Among the lines of the listing below, count those with the string "longtable". Give the number and no commentary.

=== Section Start ===

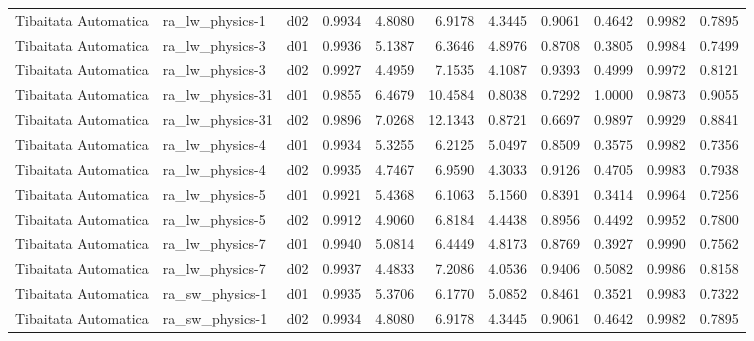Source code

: \begin{longtable}{lllrrrrrrrr}
 Tibaitata Automatica  &       ra\_lw\_physics-1 &     d02 &   0.9934 &   4.8080 &   6.9178 &       4.3445 &        0.9061 &       0.4642 &           0.9982 &  0.7895 \\
 Tibaitata Automatica  &       ra\_lw\_physics-3 &     d01 &   0.9936 &   5.1387 &   6.3646 &       4.8976 &        0.8708 &       0.3805 &           0.9984 &  0.7499 \\
 Tibaitata Automatica  &       ra\_lw\_physics-3 &     d02 &   0.9927 &   4.4959 &   7.1535 &       4.1087 &        0.9393 &       0.4999 &           0.9972 &  0.8121 \\
 Tibaitata Automatica  &      ra\_lw\_physics-31 &     d01 &   0.9855 &   6.4679 &  10.4584 &       0.8038 &        0.7292 &       1.0000 &           0.9873 &  0.9055 \\
 Tibaitata Automatica  &      ra\_lw\_physics-31 &     d02 &   0.9896 &   7.0268 &  12.1343 &       0.8721 &        0.6697 &       0.9897 &           0.9929 &  0.8841 \\
 Tibaitata Automatica  &       ra\_lw\_physics-4 &     d01 &   0.9934 &   5.3255 &   6.2125 &       5.0497 &        0.8509 &       0.3575 &           0.9982 &  0.7356 \\
 Tibaitata Automatica  &       ra\_lw\_physics-4 &     d02 &   0.9935 &   4.7467 &   6.9590 &       4.3033 &        0.9126 &       0.4705 &           0.9983 &  0.7938 \\
 Tibaitata Automatica  &       ra\_lw\_physics-5 &     d01 &   0.9921 &   5.4368 &   6.1063 &       5.1560 &        0.8391 &       0.3414 &           0.9964 &  0.7256 \\
 Tibaitata Automatica  &       ra\_lw\_physics-5 &     d02 &   0.9912 &   4.9060 &   6.8184 &       4.4438 &        0.8956 &       0.4492 &           0.9952 &  0.7800 \\
 Tibaitata Automatica  &       ra\_lw\_physics-7 &     d01 &   0.9940 &   5.0814 &   6.4449 &       4.8173 &        0.8769 &       0.3927 &           0.9990 &  0.7562 \\
 Tibaitata Automatica  &       ra\_lw\_physics-7 &     d02 &   0.9937 &   4.4833 &   7.2086 &       4.0536 &        0.9406 &       0.5082 &           0.9986 &  0.8158 \\
 Tibaitata Automatica  &       ra\_sw\_physics-1 &     d01 &   0.9935 &   5.3706 &   6.1770 &       5.0852 &        0.8461 &       0.3521 &           0.9983 &  0.7322 \\
 Tibaitata Automatica  &       ra\_sw\_physics-1 &     d02 &   0.9934 &   4.8080 &   6.9178 &       4.3445 &        0.9061 &       0.4642 &           0.9982 &  0.7895 \\

\end{longtable}
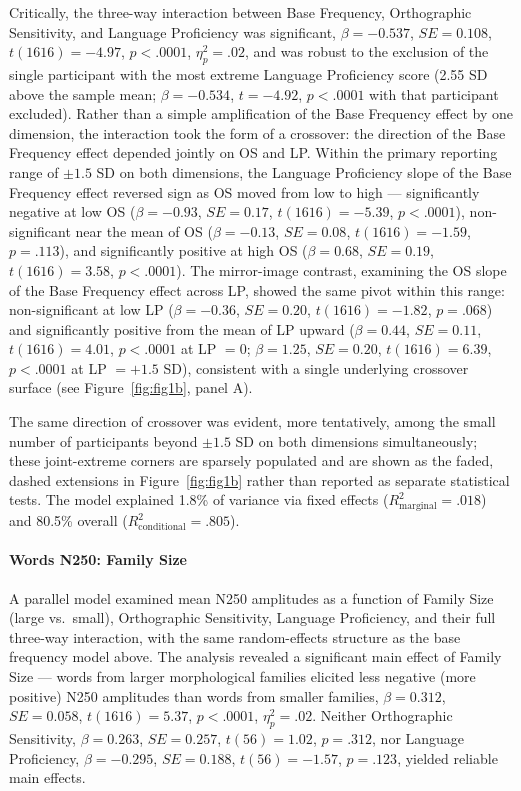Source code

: \documentclass[utf8]{FrontiersinHarvard} %
\begin{document}
	Critically, the three-way interaction between Base Frequency, Orthographic Sensitivity, and Language Proficiency was significant, $\beta = -0.537$, $SE = 0.108$, $t(1616) = -4.97$, $p < .0001$, $\eta^2_p = .02$, and was robust to the exclusion of the single participant with the most extreme Language Proficiency score (2.55 SD above the sample mean; $\beta = -0.534$, $t = -4.92$, $p < .0001$ with that participant excluded). Rather than a simple amplification of the Base Frequency effect by one dimension, the interaction took the form of a crossover: the direction of the Base Frequency effect depended jointly on OS and LP. Within the primary reporting range of $\pm 1.5$ SD on both dimensions, the Language Proficiency slope of the Base Frequency effect reversed sign as OS moved from low to high --- significantly negative at low OS ($\beta = -0.93$, $SE = 0.17$, $t(1616) = -5.39$, $p < .0001$), non-significant near the mean of OS ($\beta = -0.13$, $SE = 0.08$, $t(1616) = -1.59$, $p = .113$), and significantly positive at high OS ($\beta = 0.68$, $SE = 0.19$, $t(1616) = 3.58$, $p < .0001$). The mirror-image contrast, examining the OS slope of the Base Frequency effect across LP, showed the same pivot within this range: non-significant at low LP ($\beta = -0.36$, $SE = 0.20$, $t(1616) = -1.82$, $p = .068$) and significantly positive from the mean of LP upward ($\beta = 0.44$, $SE = 0.11$, $t(1616) = 4.01$, $p < .0001$ at LP $= 0$; $\beta = 1.25$, $SE = 0.20$, $t(1616) = 6.39$, $p < .0001$ at LP $= +1.5$ SD), consistent with a single underlying crossover surface (see Figure~\ref{fig:fig1b}, panel A).

	The same direction of crossover was evident, more tentatively, among the small number of participants beyond $\pm 1.5$ SD on both dimensions simultaneously; these joint-extreme corners are sparsely populated and are shown as the faded, dashed extensions in Figure~\ref{fig:fig1b} rather than reported as separate statistical tests. The model explained 1.8\% of variance via fixed effects ($R^2_{\mathrm{marginal}} = .018$) and 80.5\% overall ($R^2_{\mathrm{conditional}} = .805$).

	\paragraph*{Words N250: Family Size}
	A parallel model examined mean N250 amplitudes as a function of Family Size (large vs.\ small), Orthographic Sensitivity, Language Proficiency, and their full three-way interaction, with the same random-effects structure as the base frequency model above. The analysis revealed a significant main effect of Family Size --- words from larger morphological families elicited less negative (more positive) N250 amplitudes than words from smaller families, $\beta = 0.312$, $SE = 0.058$, $t(1616) = 5.37$, $p < .0001$, $\eta^2_p = .02$. Neither Orthographic Sensitivity, $\beta = 0.263$, $SE = 0.257$, $t(56) = 1.02$, $p = .312$, nor Language Proficiency, $\beta = -0.295$, $SE = 0.188$, $t(56) = -1.57$, $p = .123$, yielded reliable main effects.
\end{document}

=== Section End ===

Response to this task:
2